• _Task item_
Filter out all lines without the word "permet" from the data below, please, and copy the rest.

Items from a data source:
>>>
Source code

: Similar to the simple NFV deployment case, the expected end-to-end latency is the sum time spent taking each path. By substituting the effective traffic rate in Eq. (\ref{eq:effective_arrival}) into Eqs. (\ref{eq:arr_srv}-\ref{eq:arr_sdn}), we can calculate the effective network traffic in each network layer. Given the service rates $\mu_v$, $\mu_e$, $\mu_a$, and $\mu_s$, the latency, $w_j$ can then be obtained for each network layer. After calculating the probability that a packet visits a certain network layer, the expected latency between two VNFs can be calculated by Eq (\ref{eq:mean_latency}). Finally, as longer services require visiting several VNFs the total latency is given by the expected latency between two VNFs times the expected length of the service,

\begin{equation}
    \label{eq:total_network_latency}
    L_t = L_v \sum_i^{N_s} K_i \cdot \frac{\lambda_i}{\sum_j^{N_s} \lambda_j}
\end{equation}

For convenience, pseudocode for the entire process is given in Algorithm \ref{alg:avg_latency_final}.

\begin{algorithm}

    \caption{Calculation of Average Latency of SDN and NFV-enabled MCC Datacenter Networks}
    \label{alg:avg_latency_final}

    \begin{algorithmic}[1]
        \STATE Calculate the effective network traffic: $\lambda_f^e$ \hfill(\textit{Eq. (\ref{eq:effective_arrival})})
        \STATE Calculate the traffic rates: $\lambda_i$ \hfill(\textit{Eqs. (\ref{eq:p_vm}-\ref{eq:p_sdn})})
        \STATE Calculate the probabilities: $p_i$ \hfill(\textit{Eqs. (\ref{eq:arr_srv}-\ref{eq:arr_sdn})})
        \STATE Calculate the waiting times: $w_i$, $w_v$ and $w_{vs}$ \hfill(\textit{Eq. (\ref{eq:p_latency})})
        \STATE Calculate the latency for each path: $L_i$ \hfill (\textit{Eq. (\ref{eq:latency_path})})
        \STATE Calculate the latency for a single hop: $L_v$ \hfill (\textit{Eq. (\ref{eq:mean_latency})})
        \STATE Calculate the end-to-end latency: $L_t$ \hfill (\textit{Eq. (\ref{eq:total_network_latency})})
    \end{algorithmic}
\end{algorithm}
<<<
>>>
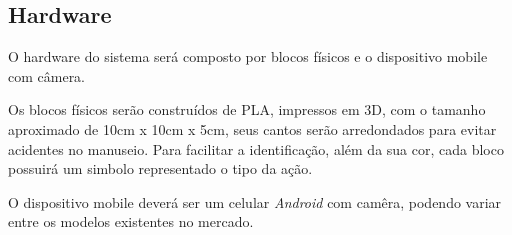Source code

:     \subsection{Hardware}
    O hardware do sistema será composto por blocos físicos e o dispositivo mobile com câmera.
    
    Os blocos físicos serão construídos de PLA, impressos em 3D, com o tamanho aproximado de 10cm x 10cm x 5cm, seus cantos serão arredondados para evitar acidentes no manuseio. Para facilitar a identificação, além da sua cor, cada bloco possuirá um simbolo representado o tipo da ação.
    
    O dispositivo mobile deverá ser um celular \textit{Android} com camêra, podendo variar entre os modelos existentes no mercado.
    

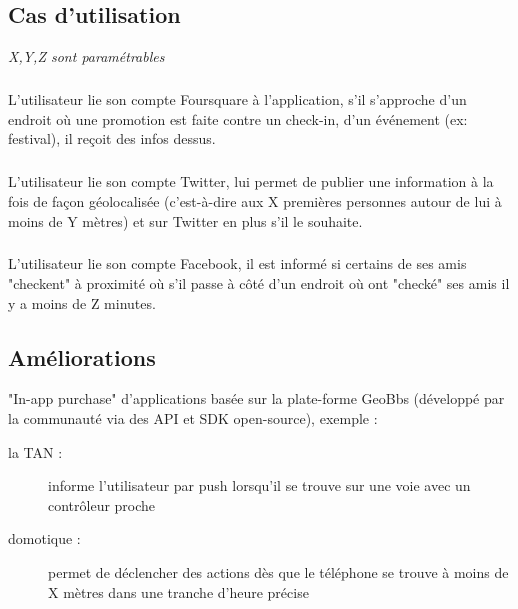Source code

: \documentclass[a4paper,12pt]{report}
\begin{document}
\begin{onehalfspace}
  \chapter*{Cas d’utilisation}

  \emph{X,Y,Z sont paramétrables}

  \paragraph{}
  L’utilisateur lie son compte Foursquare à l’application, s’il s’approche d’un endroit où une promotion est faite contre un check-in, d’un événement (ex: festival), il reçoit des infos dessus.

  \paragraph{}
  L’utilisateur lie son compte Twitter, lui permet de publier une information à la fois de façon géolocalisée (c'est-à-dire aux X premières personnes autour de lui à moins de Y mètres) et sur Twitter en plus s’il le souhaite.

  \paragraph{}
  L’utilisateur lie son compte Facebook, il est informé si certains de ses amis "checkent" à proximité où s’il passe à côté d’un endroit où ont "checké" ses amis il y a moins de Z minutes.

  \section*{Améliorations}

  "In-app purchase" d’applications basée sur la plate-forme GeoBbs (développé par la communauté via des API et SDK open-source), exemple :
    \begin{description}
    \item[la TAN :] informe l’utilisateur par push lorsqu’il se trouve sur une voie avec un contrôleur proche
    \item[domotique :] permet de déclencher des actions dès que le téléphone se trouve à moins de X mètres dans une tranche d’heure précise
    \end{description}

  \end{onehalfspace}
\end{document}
<<<
• _Task output_
  L’utilisateur lie son compte Twitter, lui permet de publier une information à la fois de façon géolocalisée (c'est-à-dire aux X premières personnes autour de lui à moins de Y mètres) et sur Twitter en plus s’il le souhaite.
    \item[domotique :] permet de déclencher des actions dès que le téléphone se trouve à moins de X mètres dans une tranche d’heure précise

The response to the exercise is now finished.